Half a Loaf
10/26/2019 - & October 17, 2019 (Munich)
Jorg Widmann: Con brio
Johannes Brahms: Violin Concerto in D Major, Op.77
Dmitri Shostakovich: Symphony No. 5 in D minor, Op. 47
Leonidas Kavakos (violin)
Munich Philharmonic, Valery Gergiev (music director and conductor)
L. Kavakos (© Marco Borggreve)
“Mravinsky subjected me to a real interrogation on every bar, on my every idea, demanding an answer to any doubts that had arisen in him. But by the fifth day of our collaboration, I understood that his method was undoubtedly correct. A conductor should not just sing like a nightingale.”
Shostakovich on the premiere of his Fifth Symphony
Three observations on the Shostakovich in question:
Whenever it is performed in New York there are a significant number of Russians in the audience. They seem absolutely transfixed throughout.
The work is emblematic of the troubles in the Soviet Union during World War II. Like the 7th – the “Leningrad” Symphony – smuggled to America on microfilm, it portrays in stark turns the anguish and suffering of a generation in a series of highly exciting moments, like a Tom Clancy novel (engendering the Bartók parody in his Concerto for Orchestra). Shostakovich was acclaimed throughout the free world and even made the cover of Time magazine, an artifact that can sometimes be seen for sale on the streets of New York even today.

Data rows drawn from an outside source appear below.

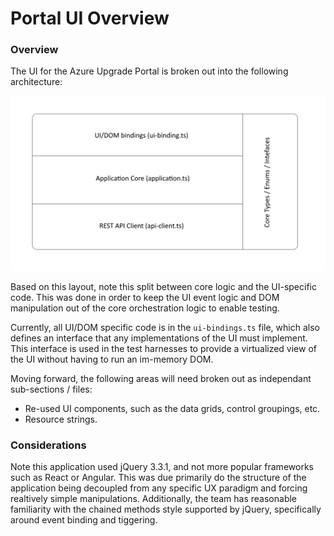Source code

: # Portal UI Overview

### Overview

The UI for the Azure Upgrade Portal is broken out into the following architecture:

![portal-ui-structure](portal-ui-structure.png)

Based on this layout, note this split between core logic and the UI-specific code. This was done in order to keep the UI event logic and DOM manipulation out of the core orchestration logic to enable testing.

Currently, all UI/DOM specific code is in the `ui-bindings.ts` file, which also defines an interface that any implementations of the UI must implement. This interface is used in the test harnesses to provide a virtualized view of the UI without having to run an im-memory DOM.

Moving forward, the following areas will need broken out as independant sub-sections / files:

-   Re-used UI components, such as the data grids, control groupings, etc.
-   Resource strings.

### Considerations

Note this application used jQuery 3.3.1, and not more popular frameworks such as React or Angular. This was due primarily do the structure of the application being decoupled from any specific UX paradigm and forcing realtively simple manipulations. Additionally, the team has reasonable familiarity with the chained methods style supported by jQuery, specifically around event binding and tiggering.
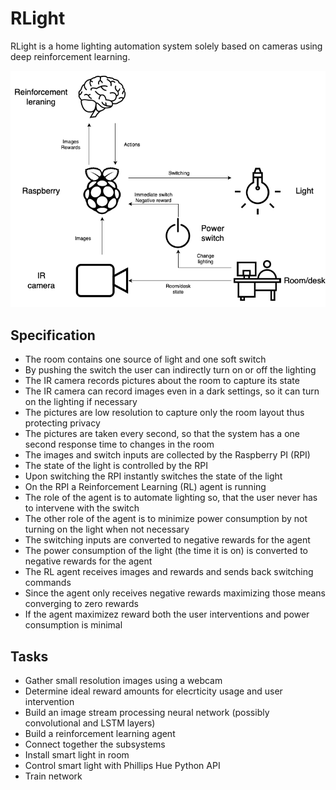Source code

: # RLight
RLight is a home lighting automation system solely based on cameras using deep reinforcement learning.

![System illustration](system.png)

## Specification

- The room contains one source of light and one soft switch
- By pushing the switch the user can indirectly turn on or off the lighting
- The IR camera records pictures about the room to capture its state
- The IR camera can record images even in a dark settings, so it can turn on the lighting if necessary
- The pictures are low resolution to capture only the room layout thus protecting privacy
- The pictures are taken every second, so that the system has a one second response time to changes in the room
- The images and switch inputs are collected by the Raspberry PI (RPI)
- The state of the light is controlled by the RPI
- Upon switching the RPI instantly switches the state of the light
- On the RPI a Reinforcement Learning (RL) agent is running
- The role of the agent is to automate lighting so, that the user never has to intervene with the switch
- The other role of the agent is to minimize power consumption by not turning on the light when not necessary
- The switching inputs are converted to negative rewards for the agent
- The power consumption of the light (the time it is on) is converted to negative rewards for the agent
- The RL agent receives images and rewards and sends back switching commands
- Since the agent only receives negative rewards maximizing those means converging to zero rewards
- If the agent maximizez reward both the user interventions and power consumption is minimal

## Tasks

- Gather small resolution images using a webcam
- Determine ideal reward amounts for elecrticity usage and user intervention
- Build an image stream processing neural network (possibly convolutional and LSTM layers)
- Build a reinforcement learning agent
- Connect together the subsystems
- Install smart light in room
- Control smart light with Phillips Hue Python API
- Train network
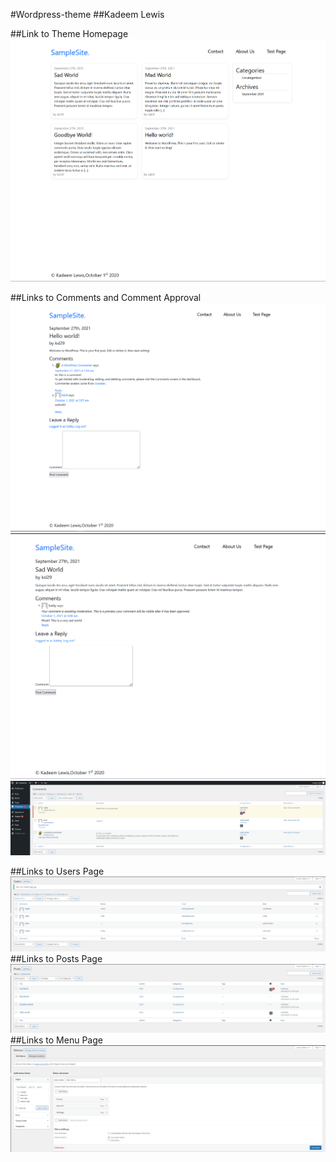 #Wordpress-theme
##Kadeem Lewis

##Link to Theme Homepage
![webpage](/images/webpage.png)

##Links to Comments and Comment Approval
![webpage2](/images/webpage2.png)
![webpage3](/images/webpage3.png)
![webpage4](/images/webpage4.png)

##Links to Users Page
![webpage](/images/webpage7.png)
##Links to Posts Page
![webpage](/images/webpage6.png)
##Links to Menu Page
![webpage](/images/webpage5.png)
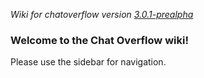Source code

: _Wiki for chatoverflow version [3.0.1-prealpha](https://github.com/codeoverflow-org/chatoverflow/releases/tag/3.0.1-prealpha)_

### Welcome to the Chat Overflow wiki!

Please use the sidebar for navigation.
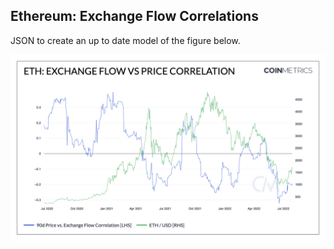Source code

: ## Ethereum: Exchange Flow Correlations

JSON to create an up to date model of the figure below. 

![ETH](./ETH_Exchange_Flow_vs_Price_Correlation.png)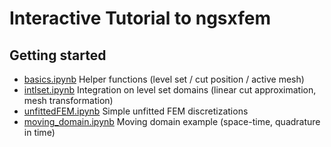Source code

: Interactive Tutorial to ngsxfem
====
Getting started
----
* [basics.ipynb](basics.ipynb) Helper functions (level set / cut position / active mesh)
* [intlset.ipynb](intlset.ipynb) Integration on level set domains (linear cut approximation, mesh transformation)
* [unfittedFEM.ipynb](unfittedFEM.ipynb) Simple unfitted FEM discretizations
* [moving_domain.ipynb](moving_domain.ipynb) Moving domain example (space-time, quadrature in time)
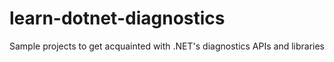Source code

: # learn-dotnet-diagnostics
Sample projects to get acquainted with .NET's diagnostics APIs and libraries
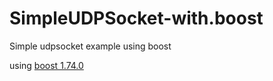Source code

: # SimpleUDPSocket-with.boost
Simple udpsocket example using boost

using [boost 1.74.0](https://www.boost.org/users/history/version_1_74_0.html)
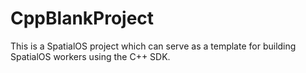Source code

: # CppBlankProject
This is a SpatialOS project which can serve as a template for building SpatialOS workers using the C++ SDK.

Although I have had a very musical life, I have never been as excited as when I performed the tympani part in a student performance of this powerful, powerful piece.
In attendance this night was the renowned music critic Jay Nordlinger. We were able to sit together and this was fitting for a hearing of Widmann. Years ago Jay and I created a concert category entitled the “Oomp”, which stood for Obligatory Opening Modern Piece (I guess that makes us the Oomp Papas). The genre has grown exponentially and no self‑respecting concert hall would even consider a program without such an opening gambit. Herr Widmann seems to have won some sort of lottery on 57th street, as many of his musical vignettes open Carnegie programs this season. Con brio is typical of contemporary morays as it seems to evoke the grade Z monster movies of the 1970’s without any of the brio and much of the schlock. Did the Munich ensemble play it well? Well, as well as could be expected!
Much more of a disappointment was the phlegmatic effort by Leonidas Kavakos. He can play the Brahms in his sleep, but probably should not expose the public to his condescendingly typical interpretation. While the technical wizardry is certainly there, or at least lurking somewhere in the background, there is little sense of individual interpretation, no concept of what Kavakos adds to the presentation of such a major work in the repertoire. Neither lush nor particularly passionate, this rendition seemed to only wish to state that the fiddler knew his notes, not that he particularly identifies with such a collection of emotions. His staid demeanor throughout was oddly condescending and his ruffles and flourishes were ordinary at best. What was missing was the passion and bravado inherent in the score. On the plus side, there were sections of the Adagio that were allowed to flourish, making the remainder of this dispassionate traversal seem even less profound. Blasphemy!
Sadly, personal business necessitated that I leave the hall at intermission and so cannot even presume to judge the performance of the Shostakovich. Please read the aforementioned Mr. Nordlinger to discover its strengths and weaknesses.